Harris-Lovett has “always been interested in how the world works, and why things happen as they do.” She says her fellowship also enriched the opportunity for her to learn the inner workings of a newspaper newsroom, what makes news, and how to explain technical subjects in a way the non-technical public will understand-all while writing for The Los Angeles Times, reportedly the fourth largest U.S. newspaper (in terms of circulation).
Since 2000, IEEE-USA has sponsored 17 other engineering students in the American Association for the Advancement of Science (AAAS) Mass Media Science and Engineering Fellows Program. The fellowship was created to strengthen the connections among scientists, engineers and journalists by placing advanced science and engineering students in newsrooms for the summer across the country. IEEE-USA is the only engineering organization in the AAAS program, which marked its 40th anniversary in 2014.
A Ph.D. student in the UC-Berkeley Energy and Resources Group, and a National Science Foundation Graduate Research Program Fellow, Harris-Lovett lists her research interests as urban water and wastewater management, decision analysis for socio-environmental problems, and climate change mitigation.
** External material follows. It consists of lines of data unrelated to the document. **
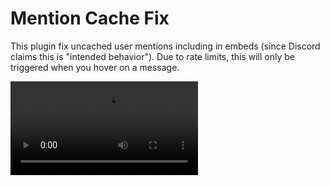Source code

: # Mention Cache Fix

This plugin fix uncached user mentions including in embeds (since Discord claims this is "intended behavior"). Due to rate limits, this will only be triggered when you hover on a message.

![Demo](https://user-images.githubusercontent.com/14863373/152812959-ec3ea68c-a026-4b17-ba88-f657d2b14d01.mp4)
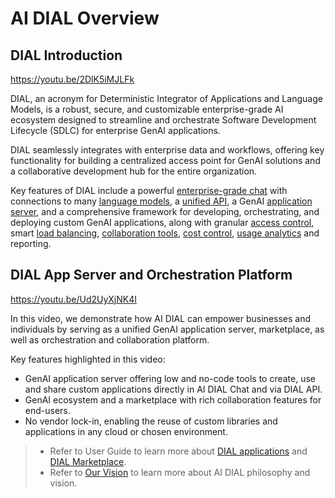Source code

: # AI DIAL Overview

## DIAL Introduction

https://youtu.be/2DlK5iMJLFk

DIAL, an acronym for Deterministic Integrator of Applications and Language Models, is a robust, secure, and customizable enterprise-grade AI ecosystem designed to streamline and orchestrate Software Development Lifecycle (SDLC) for enterprise GenAI applications.

DIAL seamlessly integrates with enterprise data and workflows, offering key functionality for building a centralized access point for GenAI solutions and a collaborative development hub for the entire organization.

Key features of DIAL include a powerful [enterprise-grade chat](/docs/tutorials/0.user-guide.md) with connections to many [language models](/docs/platform/2.supported-models.md), a [unified API](https://dialx.ai/dial_api), a GenAI [application server](/docs/platform/0.architecture-and-concepts/2.architecture.md#introduction), and a comprehensive framework for developing, orchestrating, and deploying custom GenAI applications, along with granular [access control](/docs/platform/3.core/2.access-control-intro.md), smart [load balancing](/docs/platform/3.core/5.load-balancer.md), [collaboration tools](/docs/tutorials/2.devops/1.configuration/1.enable-publications-chat.md), [cost control](/docs/platform/0.architecture-and-concepts/2.architecture.md#rate-limits--cost-control), [usage analytics](/docs/platform/0.architecture-and-concepts/2.architecture.md#analytics-realtime) and reporting.

## DIAL App Server and Orchestration Platform

https://youtu.be/Ud2UyXjNK4I

In this video, we demonstrate how AI DIAL can empower businesses and individuals by serving as a unified GenAI application server, marketplace, as well as orchestration and collaboration platform. 

Key features highlighted in this video:

* GenAI application server offering low and no-code tools to create, use and share custom applications directly in AI DIAL Chat and via DIAL API.
* GenAI ecosystem and a marketplace with rich collaboration features for end-users.
* No vendor lock-in, enabling the reuse of custom libraries and applications in any cloud or chosen environment.

> * Refer to User Guide to learn more about [DIAL applications](/docs/tutorials/0.user-guide.md#applications) and [DIAL Marketplace](/docs/tutorials/0.user-guide.md#marketplace).
> * Refer to [Our Vision](/docs/platform/0.architecture-and-concepts/0.vision.md) to learn more about AI DIAL philosophy and vision.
Two experiences greatly influenced these interests: At age 18, she became very ill from drinking the water, while visiting a nature preserve in an Amazon rain forest. And as an undergraduate, she spent a semester studying ecology in a rural Mexican fishing village. “Getting sick after drinking that water made me think of all the resources we take for granted-clean water, especially,” she says. “In that fishing village, everyone made their living by fishing, and this demonstrated to me the need to collectively manage a resource, so there can be enough for everyone.”
Harris-Lovett has a B.A. in the history of science, with high honors from Harvard University, and an M.S. in energy and resources from UC-Berkeley. For several years, she also taught daily environmental science classes, with a focus on organic gardening, at a Berkeley middle school.
With plenty of time remaining before she has to decide on her eventual career, Harris-Lovett believes that science communication definitely will be a part of it. “It engages both my creativity and my intellect-and I enjoy that,” she states. “Meanwhile, this fellowship has reinforced some of my ideas, and my confidence that I can do it. I’m very grateful to IEEE-USA for sponsoring me.”
For now, however, this Bay Area native looks forward to being back at home- enjoying her friends, family, and what remains of the foggy summer.
Helen Horwitz is an award-winning freelance writer who lives in Albuquerque, N.M. She was with IEEE from 1991-2011, the first nine as Staff Director, IEEE Corporate Communications.